Built for speed: Lower power, more integration in optoelectronic interface ICs

March 1, 2000

Anita S. Becker

Improvements in integrated-circuit (IC) processing technologies are allowing chip makers to offer next-generation optoelectronic interface products with lower power dissipation, smaller footprints, and more integration than today's versions. These advancements are expected to enable communications equipment manufacturers to design higher-performance equipment for Synchronous Optical Network/Synchronous Digital Hierarchy (SONET/SDH), dense wavelength-division multiplexing (DWDM), and Gigabit Ethernet applications more economically.

The new S3057 transceiver from AMCC is an OC-48 multiplexer and demultiplexer clock synthesizer device. It can be used for OC-3, OC-12, and Gigabit Ethernet operation, as well.

Thanks in part to increasing customer demand for further integration, diverse manufacturing relationships, and new process technologies, neatly defining what comprises the IC market for optoelectronic interfaces is no simple task. Tracking the actual number of ICs sold for use in optoelectronic interfaces is difficult because companies are offering several variations of circuit designs to meet customer needs. "Any kind of [in-depth] analysis that I would do requires peeling all these different layers apart to make sure that there's no double counting," explains Tom Hausken, a senior market analyst at Strategies Unlimited (Mountain View, CA). "To get a precise number here is a little tough."

According to Hausken's calculations, the data-communications market shipped approximately 9.8 million transceiver circuits in 1999, with an estimated total market value of about $150 million. The analyst predicts a 30% increase in units shipped for 2000, with prices dropping by 25%, maintaining the total market value of 1999. Hausken's data-communication figures are for transceivers only.

Total telecommunications transmitter and receiver circuits shipped in 1999 was an estimated 1.8 million units, with a total market value of about $144 million for transmitter and receiver circuits. The transmitter and receiver circuit figures are combined in this estimate. "There are a couple of reasons [that data communications units are significantly higher than telecommunication units]," explains Hausken. "Datacom [circuits] go shorter distances, so you need more of them, and datacom components are a lot cheaper.

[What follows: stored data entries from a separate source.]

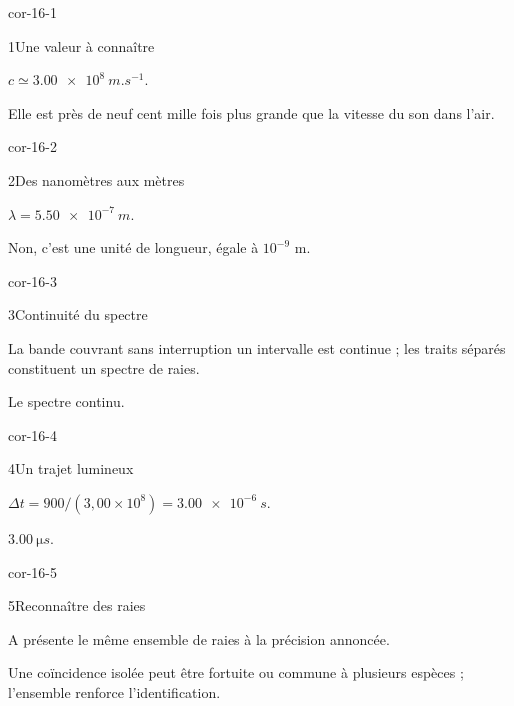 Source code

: \clearpage{}
\corrigesSouples
\begin{blocLivre}{cor-16-1}\begin{corrige}{1}{Une valeur à connaître}
\begin{questions}
\item $c\simeq\qty{3,00e8}{m.s^{-1}}$.
\item Elle est près de neuf cent mille fois plus grande que la vitesse du son dans l’air.
\end{questions}
\end{corrige}\end{blocLivre}
\begin{blocLivre}{cor-16-2}\begin{corrige}{2}{Des nanomètres aux mètres}
\begin{questions}
\item $\lambda=\qty{5,50e-7}{m}$.
\item Non, c’est une unité de longueur, égale à $10^{-9}$ m.
\end{questions}
\end{corrige}\end{blocLivre}
\begin{blocLivre}{cor-16-3}\begin{corrige}{3}{Continuité du spectre}
\begin{questions}
\item La bande couvrant sans interruption un intervalle est continue ; les traits séparés constituent un spectre de raies.
\item Le spectre continu.
\end{questions}
\end{corrige}\end{blocLivre}
\begin{blocLivre}{cor-16-4}\begin{corrige}{4}{Un trajet lumineux}
\begin{questions}
\item $\Delta t=900/(3,00\times10^8)=\qty{3,00e-6}{s}$.
\item $\qty{3,00}{\micro s}$.
\end{questions}
\end{corrige}\end{blocLivre}
\begin{blocLivre}{cor-16-5}\begin{corrige}{5}{Reconnaître des raies}
\begin{questions}
\item A présente le même ensemble de raies à la précision annoncée.
\item Une coïncidence isolée peut être fortuite ou commune à plusieurs espèces ; l’ensemble renforce l’identification.
\end{questions}
\end{corrige}\end{blocLivre}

People are not using a telecom laser for just anything." Custom design and higher performance are what make telecommunications devices more expensive. "Telecom is tricky because you have more dedicated circuits, so it's not a simple thing," he adds.

Hausken notes that in the telecommunications market, fewer units are being shipped but at higher prices than data-communications units. "That's why their dollar figures are so close to datacom's," he explains. Hausken expects telecommunications unit shipments to increase by one-third for 2000. However, prices will go down 25%, maintaining the total market value at around $144 million. "The decrease in price washes out the increase in volume," he says. Prices are decreasing as the electronics market matures. "Electronics are getting cheaper and cheaper all the time. While the market is expanding like crazy, it makes it hard for suppliers to really benefit. OEMs [original equipment manufacturers] and service providers are the ones who benefit the most from this in their margins," he says.

One of the key emerging IC trends for both telecommunications and data-communications optoelectronic interfaces is in the area of integration. More elements-such as multiplexers, de multiplexers, laser drivers, lasers, trans impedence amplifiers, and photo detectors- are sharing space on the same chip in various combinations depending on the application, especially in the area of transceivers (see Figure).

There are reasons not to integrate in certain situations, but the general trend is to add as much functionality as possible in the smallest amount of space feasible. "Some equipment [makers] want to be able to partition. For certain reasons, they want certain functions in different areas than other people. That's when you get a flexibility benefit by not integrating," says market analyst Jeremy Bunting of Thomas Weisel Partners, LLC (San Francisco). "But many people want to pack as much stuff in as small a space as possible because it makes their equipment smaller and less expensive. Then, the integration level starts to get higher. I think both things hold sway, but I would say that with anything else in electronics, the leading-edge driver is higher integration and increasingly higher speed."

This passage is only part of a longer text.